Exercise goal. Among the records, how many lines contain "separate"? Only the number is needed.

BEGIN Supplied material

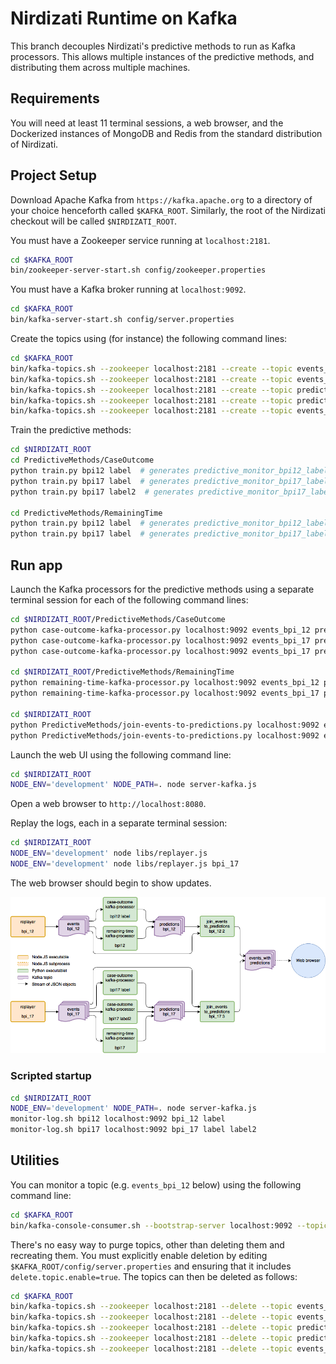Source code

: # Nirdizati Runtime on Kafka #
This branch decouples Nirdizati's predictive methods to run as Kafka processors.  This allows multiple instances of the predictive methods, and distributing them across multiple machines.

## Requirements ##
You will need at least 11 terminal sessions, a web browser, and the Dockerized instances of MongoDB and Redis from the standard distribution of Nirdizati.

## Project Setup
Download Apache Kafka from ``https://kafka.apache.org`` to a directory of your choice henceforth called `$KAFKA_ROOT`.  Similarly, the root of the Nirdizati checkout will be called `$NIRDIZATI_ROOT`.

You must have a Zookeeper service running at `localhost:2181`.

```sh
cd $KAFKA_ROOT
bin/zookeeper-server-start.sh config/zookeeper.properties
```

You must have a Kafka broker running at `localhost:9092`.

```sh
cd $KAFKA_ROOT
bin/kafka-server-start.sh config/server.properties
```

Create the topics using (for instance) the following command lines:

```sh
cd $KAFKA_ROOT
bin/kafka-topics.sh --zookeeper localhost:2181 --create --topic events_bpi_12 --replication-factor 1 --partitions 1
bin/kafka-topics.sh --zookeeper localhost:2181 --create --topic events_bpi_17 --replication-factor 1 --partitions 1
bin/kafka-topics.sh --zookeeper localhost:2181 --create --topic predictions_bpi_12 --replication-factor 1 --partitions 1
bin/kafka-topics.sh --zookeeper localhost:2181 --create --topic predictions_bpi_17 --replication-factor 1 --partitions 1
bin/kafka-topics.sh --zookeeper localhost:2181 --create --topic events_with_predictions --replication-factor 1 --partitions 1
```

Train the predictive methods:

```sh
cd $NIRDIZATI_ROOT
cd PredictiveMethods/CaseOutcome
python train.py bpi12 label  # generates predictive_monitor_bpi12_label.cpickle
python train.py bpi17 label  # generates predictive_monitor_bpi17_label.cpickle
python train.py bpi17 label2  # generates predictive_monitor_bpi17_label2.cpickle

cd PredictiveMethods/RemainingTime
python train.py bpi12 label  # generates predictive_monitor_bpi12_label.cpickle
python train.py bpi17 label  # generates predictive_monitor_bpi17_label.cpickle
```

## Run app ##

Launch the Kafka processors for the predictive methods using a separate terminal session for each of the following command lines:

```sh
cd $NIRDIZATI_ROOT/PredictiveMethods/CaseOutcome
python case-outcome-kafka-processor.py localhost:9092 events_bpi_12 predictions_bpi_12 bpi12 label slow_probability
python case-outcome-kafka-processor.py localhost:9092 events_bpi_17 predictions_bpi_17 bpi12 label slow_probability
python case-outcome-kafka-processor.py localhost:9092 events_bpi_17 predictions_bpi_17 bpi12 label2 rejected_probability

cd $NIRDIZATI_ROOT/PredictiveMethods/RemainingTime
python remaining-time-kafka-processor.py localhost:9092 events_bpi_12 predictions_bpi_12 bpi12
python remaining-time-kafka-processor.py localhost:9092 events_bpi_17 predictions_bpi_17 bpi17

cd $NIRDIZATI_ROOT
python PredictiveMethods/join-events-to-predictions.py localhost:9092 events_bpi_12 predictions_bpi_12 events_with_predictions 2  # join event + 2 predictions
python PredictiveMethods/join-events-to-predictions.py localhost:9092 events_bpi_17 predictions_bpi_17 events_with_predictions 3  # join event + 3 predictions
```

Launch the web UI using the following command line:

```sh
cd $NIRDIZATI_ROOT
NODE_ENV='development' NODE_PATH=. node server-kafka.js
```

Open a web browser to `http://localhost:8080`.

Replay the logs, each in a separate terminal session:

```sh
cd $NIRDIZATI_ROOT
NODE_ENV='development' node libs/replayer.js
NODE_ENV='development' node libs/replayer.js bpi_17
```

The web browser should begin to show updates.

![Dataflow diagram](dataflow.png)

### Scripted startup

```sh
cd $NIRDIZATI_ROOT
NODE_ENV='development' NODE_PATH=. node server-kafka.js
monitor-log.sh bpi12 localhost:9092 bpi_12 label
monitor-log.sh bpi17 localhost:9092 bpi_17 label label2
```

## Utilities ##
You can monitor a topic (e.g. `events_bpi_12` below) using the following command line:

```sh
cd $KAFKA_ROOT
bin/kafka-console-consumer.sh --bootstrap-server localhost:9092 --topic events_bpi_12 --from-beginning
```

There's no easy way to purge topics, other than deleting them and recreating them.
You must explicitly enable deletion by editing `$KAFKA_ROOT/config/server.properties` and ensuring that it includes `delete.topic.enable=true`.
The topics can then be deleted as follows:

```sh
cd $KAFKA_ROOT
bin/kafka-topics.sh --zookeeper localhost:2181 --delete --topic events_bpi_12
bin/kafka-topics.sh --zookeeper localhost:2181 --delete --topic events_bpi_17
bin/kafka-topics.sh --zookeeper localhost:2181 --delete --topic predictions_bpi_12
bin/kafka-topics.sh --zookeeper localhost:2181 --delete --topic predictions_bpi_17
bin/kafka-topics.sh --zookeeper localhost:2181 --delete --topic events_with_predictions
```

END Supplied material

Task output. 2